HASLEMERE'S Remembrance Day parade and two-minute silence is set to be scaled down, to ensure the event runs smoothly and is more manageable.

In a break with tradition, only one side of the High Street will be closed to traffic and the parade will disband in the High Street rather than march to the car park.

Town councillors heard of the proposed changes to the event at a meeting of its finance and general purposes committee last week.

It followed a meeting by representatives from the town council, police, Royal British Legion and other interested parties who sat round the table to iron out last year's traffic problems, blamed on a breakdown in communications and lack of organisation.

Problems occurred when only one side of the High Street was closed to traffic.

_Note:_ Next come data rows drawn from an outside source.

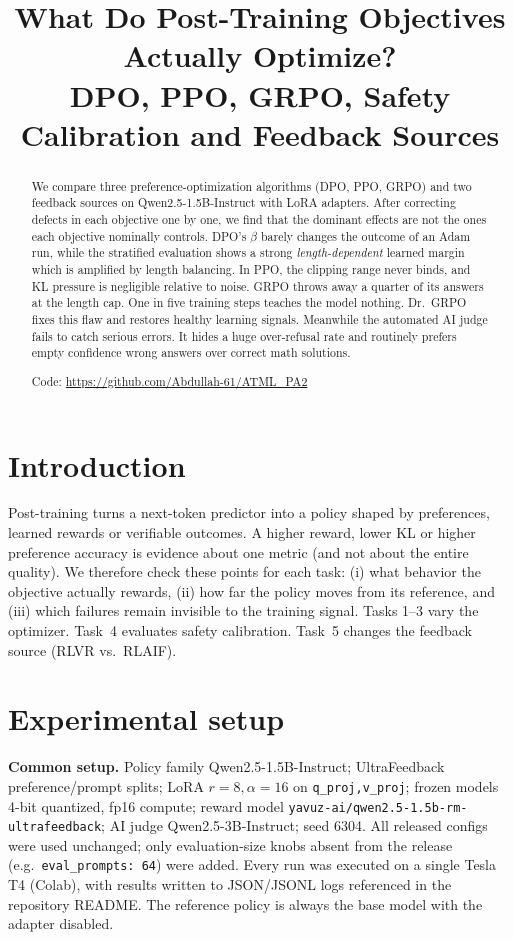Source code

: \documentclass{article}
\title{What Do Post-Training Objectives Actually Optimize?\\ DPO, PPO, GRPO, Safety Calibration and Feedback Sources}
\author{} %
\begin{document}
\maketitle

\begin{abstract}
We compare three preference-optimization algorithms (DPO, PPO, GRPO) and two feedback sources on Qwen2.5-1.5B-Instruct with LoRA adapters. After correcting defects in each objective one by one, we find that the dominant effects are not the ones each objective nominally controls. DPO's $\beta$ barely changes the outcome of an Adam run, while the stratified evaluation shows a strong \emph{length-dependent} learned margin which is amplified by length balancing. In PPO, the clipping range never binds, and KL pressure is negligible relative to noise. GRPO throws away a quarter of its answers at the length cap. One in five training steps teaches the model nothing. Dr.~GRPO fixes this flaw and restores healthy learning signals. Meanwhile the automated AI judge fails to catch serious errors. It hides a huge over-refusal rate and routinely prefers empty confidence wrong answers over correct math solutions.

Code: \url{https://github.com/Abdullah-61/ATML_PA2}
\end{abstract}

\section{Introduction}
Post-training turns a next-token predictor into a policy shaped by preferences, learned rewards or verifiable outcomes. A higher reward, lower KL or higher preference accuracy is evidence about one metric (and not about the entire quality). We therefore check these points for each task: (i) what behavior the objective actually rewards, (ii) how far the policy moves from its reference, and (iii) which failures remain invisible to the training signal. Tasks 1--3 vary the optimizer. Task~4 evaluates safety calibration. Task~5 changes the feedback source (RLVR vs.\ RLAIF).

\section{Experimental setup}
\label{sec:setup}
\textbf{Common setup.} Policy family Qwen2.5-1.5B-Instruct; UltraFeedback~\cite{cui2024ultrafeedback} preference/prompt splits; LoRA $r{=}8,\alpha{=}16$ on \texttt{q\_proj,v\_proj}; frozen models 4-bit quantized, fp16 compute; reward model \texttt{yavuz-ai/qwen2.5-1.5b-rm-ultrafeedback}; AI judge Qwen2.5-3B-Instruct; seed 6304. All released configs were used unchanged; only evaluation-size knobs absent from the release (e.g.\ \texttt{eval\_prompts: 64}) were added. Every run was executed on a single Tesla T4 (Colab), with results written to JSON/JSONL logs referenced in the repository README. The reference policy is always the base model with the adapter disabled.
\end{document}
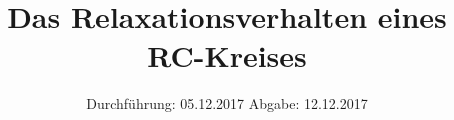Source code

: 

\subject{V353}
\title{Das Relaxationsverhalten eines RC-Kreises}
\date{%
  Durchführung: 05.12.2017
  \hspace{3em}
  Abgabe: 12.12.2017
}



\maketitle
\thispagestyle{empty}
\tableofcontents
\newpage






\printbibliography{}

Police were forced to move in to stop northbound traffic using the road because of fears for public safety, as crowds gathered for the Remembrance Day parade and service.

In future, only the south side of the High Street will be closed to traffic. Traffic will still flow in a northbound direction and round the town hall and motorists will be asked to use their discretion during the service.

Town councillors were told in a report to the meeting that "a wider area road-closure order would be costly".

"The logistics of achieving this are unwarranted when considering a ceremony that lasts only 30 minutes," said the report.

Haslemere mayor Fay Foster told the meeting that the new arrangements were: "The best we could do."

In future, the police, British Legion and the town council will all share responsibility for the event with each organisation taking on separate roles.

"We will just have to rely on people's goodwill and emotions surrounding the event," Haslemere police sergeant Richard Downs told The Herald before the meeting.

Road closure orders, which are now expected to be undertaken by the town council, will follow exactly the same format as controls set in place for the town's Christmas carols.

Sergeant Downs said that the police would continue to have a presence in the proceedings, as usual leading the procession from St Bartholomew's Church to West Street and into the High Street.

"Faced with the problem of closing the whole of the High Street and an obligation to divert traffic all around the town, the problem could have become bigger than what we are trying to achieve," said Sgt Downs.

Referring to the Remembrance Day service organisation in previous years Sgt Downs said: "It rapidly came to everybody's notice, that the Remembrance Day service in Haslemere just seemed to happen with no single body taking on the organisational role."

He said the latest proposals would lead to a more "satisfactory result for the community."